> **WORK INSTRUCTIONS**: Write out all of the data again, exactly as it reads.

------ PROVIDED DATA ------

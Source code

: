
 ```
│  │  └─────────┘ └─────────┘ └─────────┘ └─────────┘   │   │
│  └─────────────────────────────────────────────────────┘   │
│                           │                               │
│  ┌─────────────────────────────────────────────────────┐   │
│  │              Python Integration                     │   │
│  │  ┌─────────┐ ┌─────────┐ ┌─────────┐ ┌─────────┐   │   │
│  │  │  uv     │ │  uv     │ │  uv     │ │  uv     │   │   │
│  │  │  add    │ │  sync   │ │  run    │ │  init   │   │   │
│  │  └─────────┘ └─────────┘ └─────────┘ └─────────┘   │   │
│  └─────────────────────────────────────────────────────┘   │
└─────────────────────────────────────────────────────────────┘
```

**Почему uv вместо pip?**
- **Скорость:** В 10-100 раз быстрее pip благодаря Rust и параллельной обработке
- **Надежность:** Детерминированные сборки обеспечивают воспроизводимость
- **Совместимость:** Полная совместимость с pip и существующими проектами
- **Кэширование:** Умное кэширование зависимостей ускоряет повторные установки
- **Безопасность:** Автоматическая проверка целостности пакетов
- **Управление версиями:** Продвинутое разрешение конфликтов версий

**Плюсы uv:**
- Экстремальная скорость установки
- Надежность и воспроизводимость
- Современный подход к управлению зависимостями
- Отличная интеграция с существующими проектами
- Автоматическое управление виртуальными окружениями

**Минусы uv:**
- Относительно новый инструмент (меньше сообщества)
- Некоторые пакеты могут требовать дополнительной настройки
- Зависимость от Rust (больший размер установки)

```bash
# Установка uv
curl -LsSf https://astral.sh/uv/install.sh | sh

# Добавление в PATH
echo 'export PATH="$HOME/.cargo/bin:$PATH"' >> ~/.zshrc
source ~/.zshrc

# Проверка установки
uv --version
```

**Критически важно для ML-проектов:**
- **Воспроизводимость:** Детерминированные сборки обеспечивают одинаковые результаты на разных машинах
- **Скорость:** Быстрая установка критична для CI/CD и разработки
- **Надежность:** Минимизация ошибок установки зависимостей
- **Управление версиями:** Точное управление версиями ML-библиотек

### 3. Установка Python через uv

------

> **SOLUTION**:
Source code

:
 ```
│  │  └─────────┘ └─────────┘ └─────────┘ └─────────┘   │   │
│  └─────────────────────────────────────────────────────┘   │
│                           │                               │
│  ┌─────────────────────────────────────────────────────┐   │
│  │              Python Integration                     │   │
│  │  ┌─────────┐ ┌─────────┐ ┌─────────┐ ┌─────────┐   │   │
│  │  │  uv     │ │  uv     │ │  uv     │ │  uv     │   │   │
│  │  │  add    │ │  sync   │ │  run    │ │  init   │   │   │
│  │  └─────────┘ └─────────┘ └─────────┘ └─────────┘   │   │
│  └─────────────────────────────────────────────────────┘   │
└─────────────────────────────────────────────────────────────┘
```

**Почему uv вместо pip?**
- **Скорость:** В 10-100 раз быстрее pip благодаря Rust и параллельной обработке
- **Надежность:** Детерминированные сборки обеспечивают воспроизводимость
- **Совместимость:** Полная совместимость с pip и существующими проектами
- **Кэширование:** Умное кэширование зависимостей ускоряет повторные установки
- **Безопасность:** Автоматическая проверка целостности пакетов
- **Управление версиями:** Продвинутое разрешение конфликтов версий

**Плюсы uv:**
- Экстремальная скорость установки
- Надежность и воспроизводимость
- Современный подход к управлению зависимостями
- Отличная интеграция с существующими проектами
- Автоматическое управление виртуальными окружениями

**Минусы uv:**
- Относительно новый инструмент (меньше сообщества)
- Некоторые пакеты могут требовать дополнительной настройки
- Зависимость от Rust (больший размер установки)

```bash
# Установка uv
curl -LsSf https://astral.sh/uv/install.sh | sh

# Добавление в PATH
echo 'export PATH="$HOME/.cargo/bin:$PATH"' >> ~/.zshrc
source ~/.zshrc

# Проверка установки
uv --version
```

**Критически важно для ML-проектов:**
- **Воспроизводимость:** Детерминированные сборки обеспечивают одинаковые результаты на разных машинах
- **Скорость:** Быстрая установка критична для CI/CD и разработки
- **Надежность:** Минимизация ошибок установки зависимостей
- **Управление версиями:** Точное управление версиями ML-библиотек

### 3. Установка Python через uv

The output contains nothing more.